Bernard scooped up the boy’s limp body with the dagger sticking out of his chest. “Hey there, buddy,” he said to the little boy who was still alive. “What’s your name?”

“Dade,” the boy whispered. “Please don’t hurt my mom.”

“This boy is mine now,” Bernard told the entire coven while looking the leader straight in the face. “You broke the only rule there is, the most important one in nature. Only a savage would destroy her own child to gain power. I should annihilate this entire group for what you’ve done. You all know I’m the most powerful sorcerer in this part of the world and there is nothing you could do about it. I don’t know how powerful killing this kid would have made you, but it wouldn’t be worth it. You’re all savages. He’s no longer your son. If I see you or anyone from this coven around the boy, I’m gonna kill all of you, all your families, everyone alive in your whole bloodline. Hell I might even kill every god damn witch I see.”

Then, while cradling the boy in his arms, Bernard started to walk back toward his limousine. He studied the little boy’s chest wound, noticing a green undulating glow, like a firefly in slow motion.

“Never seen anything like this,” Bernard whispered to himself. He told the half-conscious little boy, “How about that. It’s been a long time since I’ve seen something new.” With little Dade Harkenrider in his arms, he looked back at the coven of witches behind them. He went on, talking to himself and the little boy at the same time. “What exactly were those hags into back there? Don’t worry my boy,” he told young Dade. “I am going to take care of you. What happened back there was an abomination. I’m going to make sure that nothing like that ever happens to you again.”

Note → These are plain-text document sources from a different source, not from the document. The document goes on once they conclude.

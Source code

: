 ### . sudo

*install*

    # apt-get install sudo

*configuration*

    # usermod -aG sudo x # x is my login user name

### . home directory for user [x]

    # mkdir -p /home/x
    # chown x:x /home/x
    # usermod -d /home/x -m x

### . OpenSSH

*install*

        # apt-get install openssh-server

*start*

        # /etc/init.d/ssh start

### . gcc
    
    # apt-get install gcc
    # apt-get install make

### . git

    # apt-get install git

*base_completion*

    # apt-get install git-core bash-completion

Suddenly, something seemed to strike at Bernard’s intuition. He quickly spun around as though he intended to find someone following in his footsteps. Spawned from the coven’s firelight, two strange shadows formed for a moment before disappearing.

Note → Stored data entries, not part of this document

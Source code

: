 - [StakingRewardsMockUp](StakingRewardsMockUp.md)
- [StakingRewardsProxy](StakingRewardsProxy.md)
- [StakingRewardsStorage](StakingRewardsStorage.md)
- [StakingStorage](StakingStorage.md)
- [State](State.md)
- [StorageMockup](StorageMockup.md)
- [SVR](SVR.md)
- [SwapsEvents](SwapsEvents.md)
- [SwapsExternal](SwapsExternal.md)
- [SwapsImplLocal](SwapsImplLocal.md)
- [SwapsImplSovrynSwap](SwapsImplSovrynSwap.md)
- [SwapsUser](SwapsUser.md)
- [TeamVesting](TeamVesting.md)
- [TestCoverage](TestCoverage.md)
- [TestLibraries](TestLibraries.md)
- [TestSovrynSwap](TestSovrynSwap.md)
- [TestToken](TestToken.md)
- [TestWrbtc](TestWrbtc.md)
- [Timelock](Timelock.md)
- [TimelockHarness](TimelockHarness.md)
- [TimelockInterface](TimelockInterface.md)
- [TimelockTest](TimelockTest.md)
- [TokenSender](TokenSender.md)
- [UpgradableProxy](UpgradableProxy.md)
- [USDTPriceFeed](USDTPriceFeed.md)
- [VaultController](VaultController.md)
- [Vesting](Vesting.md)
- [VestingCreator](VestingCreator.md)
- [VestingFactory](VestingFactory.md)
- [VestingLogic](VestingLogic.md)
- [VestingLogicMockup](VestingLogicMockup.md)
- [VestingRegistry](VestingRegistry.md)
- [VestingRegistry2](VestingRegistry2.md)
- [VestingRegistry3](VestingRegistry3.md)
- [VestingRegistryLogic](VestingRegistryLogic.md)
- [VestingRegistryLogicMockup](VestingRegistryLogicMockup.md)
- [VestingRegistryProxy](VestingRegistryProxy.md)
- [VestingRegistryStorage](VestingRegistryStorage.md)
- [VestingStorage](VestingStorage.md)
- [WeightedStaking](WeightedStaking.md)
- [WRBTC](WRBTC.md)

“What do we have here?” The old man asked as he looked around the beach for them. “These aren’t the normal shadow people. Someone on the other side has taken an interest in us,” Bernard told the boy who was barely conscious.

Hidden in the shadow realm, Ann Marie and Dade were following close behind. Ann Marie was shaken up by the violence she had seen.

“I can’t believe what I just saw,” she said as they invisibly followed Bernard down the beach. “Your mother murdered you.” She added, “or she tried to. I don’t understand.”

“I’ve never understood,” Dade said.

“Can Bernard see us?”

“Not exactly,” he explained. “He might see our shadows if he catches the light right, but there’s nothing he can do to us.”

“Why did your mother do that to you?”

“Ritual,” he answered plainly. “It’s an old legend.”

“What do you mean by legend?”

“Sorcerers believe that there is a special power in some children. They want to take it from us.”

The two of them listened while they followed Bernard and the bleeding little Dade across the stretch of beach. The old man seemed to be trying to comfort the boy.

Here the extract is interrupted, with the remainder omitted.